Ralph Cramden came home from work each night just a few minutes before dinner. So did Ward Cleaver, Mike Brady and Rhoda Morgenstern. Just like the shows their TV characters appeared in, the 9-to-5 workday is outdated.

“I always thought flex time should be part of the workforce,” says Evans, “and it's sort of expected today. You pretty much let them go when they need to go. We encourage people to give their time to the schools with their kids.”

Wapnish says the request for flex time extends beyond that. “Some of these people looking for jobs are interested in being able to work at home on a project,” she says. “That's a real fine line, so we try to be flexible without going overboard. You have to treat everybody the same.”

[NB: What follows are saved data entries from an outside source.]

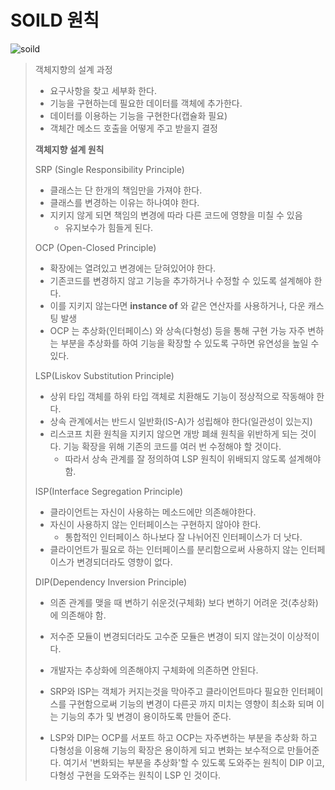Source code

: # SOILD 원칙
![soild](https://github.com/user-attachments/assets/6bad6c9e-421e-4e59-a8f6-08aedebed4d1)
> 객체지향의 설계 과정
> - 요구사항을 찾고 세부화 한다.
> - 기능을 구현하는데 필요한 데이터를 객체에 추가한다.
> - 데이터를 이용하는 기능을 구현한다(캡슐화 필요)
> - 객체간 메소드 호출을 어떻게 주고 받을지 결정
> 
> **객체지향 설계 원칙**
> 
> SRP (Single Responsibility Principle)
> - 클래스는 단 한개의 책임만을 가져야 한다.
> - 클래스를 변경하는 이유는 하나여야 한다.
> - 지키지 않게 되면 책임의 변경에 따라 다른 코드에 영향을 미칠 수 있음
>   - 유지보수가 힘들게 된다.
> 
> OCP (Open-Closed Principle)
> - 확장에는 열려있고 변경에는 닫혀있어야 한다.
> - 기존코드를 변경하지 않고 기능을 추가하거나 수정할 수 있도록 설계해야 한다.
> - 이를 지키지 않는다면 **instance of** 와 같은 연산자를 사용하거나, 다운 캐스팅 발생
> - OCP 는 추상화(인터페이스) 와 상속(다형성) 등을 통해 구현 가능
>   자주 변하는 부분을 추상화를 하여 기능을 확장할 수 있도록 구하면 유연성을 높일 수 있다.
> 
> LSP(Liskov Substitution Principle)
> - 상위 타입 객체를 하위 타입 객체로 치환해도 기능이 정상적으로 작동해야 한다.
> - 상속 관계에서는 반드시 일반화(IS-A)가 성립해야 한다(일관성이 있는지)
> - 리스코프 치환 원칙을 지키지 않으면 개방 폐쇄 원칙을 위반하게 되는 것이다. 기능 확장을 위해 기존의 코드를 여러 번 수정해야 할 것이다. 
>   - 따라서 상속 관계를 잘 정의하여 LSP 원칙이 위배되지 않도록 설계해야 함.
> 
> ISP(Interface Segregation Principle)
> - 클라이언트는 자신이 사용하는 메소드에만 의존해야한다.
> - 자신이 사용하지 않는 인터페이스는 구현하지 않아야 한다.
>   - 통합적인 인터페이스 하나보다 잘 나뉘어진 인터페이스가 더 낫다.
> - 클라이언트가 필요로 하는 인터페이스를 분리함으로써 사용하지 않는 인터페이스가 변경되더라도 영향이 없다.
> 
> DIP(Dependency Inversion Principle)
> - 의존 관계를 맺을 때 변하기 쉬운것(구체화) 보다 변하기 어려운 것(추상화)에 의존해야 함.
> - 저수준 모듈이 변경되더라도 고수준 모듈은 변경이 되지 않는것이 이상적이다.
> - 개발자는 추상화에 의존해야지 구체화에 의존하면 안된다.
> 
> 
> - SRP와 ISP는 객체가 커지는것을 막아주고 클라이언트마다 필요한 인터페이스를 구현함으로써 기능의 변경이 다른곳 까지 미치는
>   영향이 최소화 되며 이는 기능의 추가 및 변경이 용이하도록 만들어 준다.
> - LSP와 DIP는 OCP를 서포트 하고 OCP는 자주변하는 부분을 추상화 하고 다형성을 이용해 기능의 확장은 용이하게 되고 변화는 보수적으로 만들어준다.
>   여기서 '변화되는 부분을 추상화'할 수 있도록 도와주는 원칙이 DIP 이고, 다형성 구현을 도와주는 원칙이 LSP 인 것이다.
> 

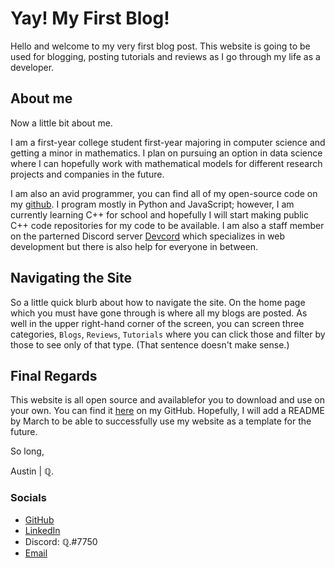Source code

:# Yay! My First Blog!

Hello and welcome to my very first blog post. This website is going to be used for blogging, posting tutorials and reviews as I go through my life as a developer. 

## About me
Now a little bit about me.

I am a first-year college student first-year majoring in computer science and getting a minor in mathematics. 
I plan on pursuing an option in data science where I can hopefully work with mathematical models for different research projects and companies in the future.

I am also an avid programmer, you can find all of my open-source code on my [github](https://www.github.com/austinmccalley/). 
I program mostly in Python and JavaScript; however, I am currently learning C++ for school and hopefully I will start making public C++ code repositories for my code to be available. 
I am also a staff member on the parterned Discord server [Devcord](https://discord.gg/devcord) which specializes in web development but there is also help for everyone in between. 

## Navigating the Site
So a little quick blurb about how to navigate the site. On the home page which you must have gone through is where all my blogs are posted. As well in the upper right-hand corner of the screen, you can screen three categories, ``Blogs``, ``Reviews``, ``Tutorials`` where you can click those and filter by those to see only of that type. (That sentence doesn't make sense.)

## Final Regards
This website is all open source and availablefor you to download and use on your own. You can find it [here](https://github.com/austinmccalley/) on my GitHub. Hopefully, I will add a README by March to be able to successfully use my website as a template for the future.

So long,

Austin | ℚ.

### Socials
* [GitHub](https://github.com/austinmccalley)
* [LinkedIn](https://www.linkedin.com/in/austin-mccalley/)
* Discord: ℚ.#7750
* [Email](mailto:austin@austinmccalley.com)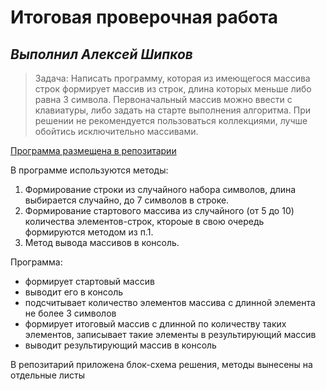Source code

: # Итоговая проверочная работа
## ***Выполнил Алексей Шипков***
> Задача: 
Написать программу, которая из имеющегося массива строк формирует массив из строк, 
длина которых меньше либо равна 3 символа. 
Первоначальный массив можно ввести с клавиатуры, либо задать на старте выполнения алгоритма. 
При решении не рекомендуется пользоваться коллекциями, лучше обойтись исключительно массивами.

[Программа размещена в репозитарии](https://github.com/AlexeyShipkov/20230323.git)

В программе используются методы:

1. Формирование строки из случайного набора символов, длина выбирается случайно, до 7 символов в строке.
2. Формирование стартового массива из случайного (от 5 до 10) количества элементов-строк, ктороые в свою очередь формируются методом из п.1.
3. Метод вывода массивов в консоль.

Программа: 
* формирует стартовый массив
* выводит его в консоль
* подсчитывает количество элементов массива с длинной элемента не более 3 символов
* формирует итоговый массив с длинной по количеству таких элементов, записывает такие элементы в результирующий массив
* выводит результирующий массив в консоль

В репозитарий приложена блок-схема решения, методы вынесены на отдельные листы 
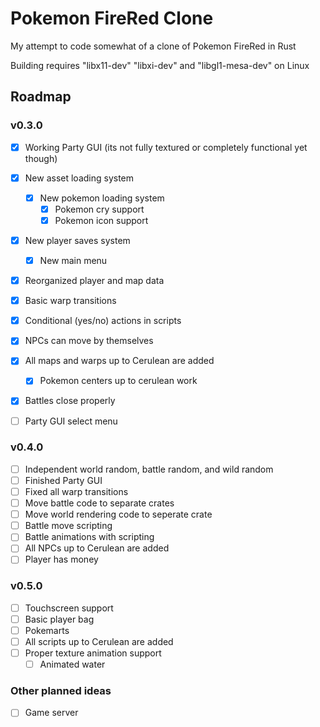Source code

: # Pokemon FireRed Clone

My attempt to code somewhat of a clone of Pokemon FireRed in Rust

Building requires "libx11-dev" "libxi-dev" and "libgl1-mesa-dev" on Linux

## Roadmap

### v0.3.0

- [X] Working Party GUI (its not fully textured or completely functional yet though)
- [X] New asset loading system
    - [X] New pokemon loading system
         - [X] Pokemon cry support
         - [X] Pokemon icon support
- [X] New player saves system
    - [X] New main menu
- [X] Reorganized player and map data
- [X] Basic warp transitions
- [X] Conditional (yes/no) actions in scripts
- [X] NPCs can move by themselves
- [X] All maps and warps up to Cerulean are added
    - [X] Pokemon centers up to cerulean work
- [X] Battles close properly

- [ ] Party GUI select menu

### v0.4.0

- [ ] Independent world random, battle random, and wild random
- [ ] Finished Party GUI
- [ ] Fixed all warp transitions
- [ ] Move battle code to separate crates
- [ ] Move world rendering code to seperate crate
- [ ] Battle move scripting
- [ ] Battle animations with scripting
- [ ] All NPCs up to Cerulean are added
- [ ] Player has money

### v0.5.0

- [ ] Touchscreen support
- [ ] Basic player bag
- [ ] Pokemarts
- [ ] All scripts up to Cerulean are added
- [ ] Proper texture animation support
    - [ ] Animated water

### Other planned ideas

 - [ ] Game server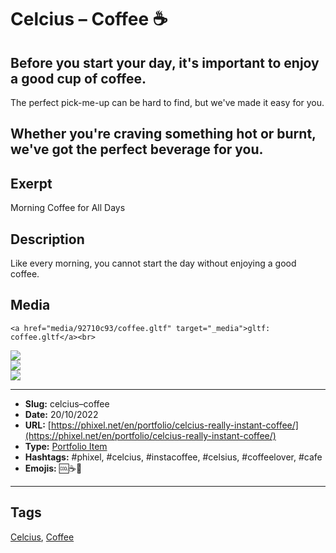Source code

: # Celcius – Coffee ☕
## Before you start your day, it's important to enjoy a good cup of coffee.

The perfect pick-me-up can be hard to find, but we've made it easy for you.

Whether you're craving something hot or burnt, we've got the perfect beverage for you.
------------
## Exerpt
Morning Coffee for All Days
## Description
Like every morning, you cannot start the day without enjoying a good coffee.
## Media
	<a href="media/92710c93/coffee.gltf" target="_media">gltf: coffee.gltf</a><br>
<img src="media/fea73e9c/coffee.jpg" loading="lazy"><br>
<img src="media/50ea7c48/coffee.png" loading="lazy"><br>
<img src="media/21eaca06/coffee.png" loading="lazy"><br>

------------
- **Slug:** celcius–coffee
- **Date:** 20/10/2022
- **URL:** [https://phixel.net/en/portfolio/celcius-really-instant-coffee/](https://phixel.net/en/portfolio/celcius-really-instant-coffee/)
- **Type:** [Portfolio Item](#portfolio-item)
- **Hashtags:** #phixel, #celcius, #instacoffee, #celsius, #coffeelover, #cafe
- **Emojis:** 🆒☕🥤

------------
## Tags
[Celcius](#celcius), [Coffee](#coffee)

Bouvier says it's not uncommon for his employees to take off in the middle of the day and come back to the office at night. “The bottom line is, you trust them to get their work done,” he says. “Interestingly enough, the more flexible we've become, the more productive we've become.”

Make the right hire

Even if you grade out well in all of the above, an employer has no guarantee of retaining a worker. Willson says that's because the willingness of an employee to leave at the drop of a hat often runs below the surface.

“When you're dealing with a young workforce, which many small businesses are, there are other factors,” she says. “Many young employees have watched their parents get laid off and have seen the trauma associated with that. `My loyalty is to myself and my profession,' they say. They're simply not afraid to walk, nor do they feel the need to have lifetime employment.”

So the best advice for the small business owner, says Rich Ruhmann, a Raleigh consultant specializing in employee selection, is to make the best possible hire. Low turnover means fewer disruptions, increased productivity and higher morale.

It also saves money. According to Ruhmann, government studies have placed the cost of a bad hiring decision at two to three times annual salary for computer programmers. The average cost for employee turnover in non-management positions is $12,000 to $17,000 for a 90-day period, those studies show.

“Employers really can't afford to make mistakes,” says Ruhmann. “Putting the wrong person in the wrong place adversely affects everyone.”

In Building a Winning Team, Harris M. Plotkin writes that “90 percent of all hiring decisions are made by interviews.” Yet the interviewing process often fails badly, Willson notes, because “small employers many times are organizations that were started by people who were very expert in the field, but not adept in other ways.”

Ruhmann contends that interviews are less than 50 percent effective because employers haven't determined who they're hiring. “Most job candidates are more skilled than the interviewer at the interviewing process. If you do not use a structured interview process, you are merely having a conversation,” he says.

He advises the interviewer to pose questions that will reflect the candidate's attitude, the belief being the person with a good, positive attitude but average talent will be a better hire than the person with a bad attitude but great talent.

The premium on finding — and keeping — the right employee has never been greater. Today, there are 160 million people over the age of 30, but only 70 million under the age of 30. Competition is keen for the top talent that will run companies in the next generation.

“More than ever, you really have to be on your toes and aware of what's going on in your field,” says Wapnish. “The challenges you face with all of the new innovative ways of doing business require flexibility and vision. You have to have an eye on both the present and the future, because both are constantly changing.”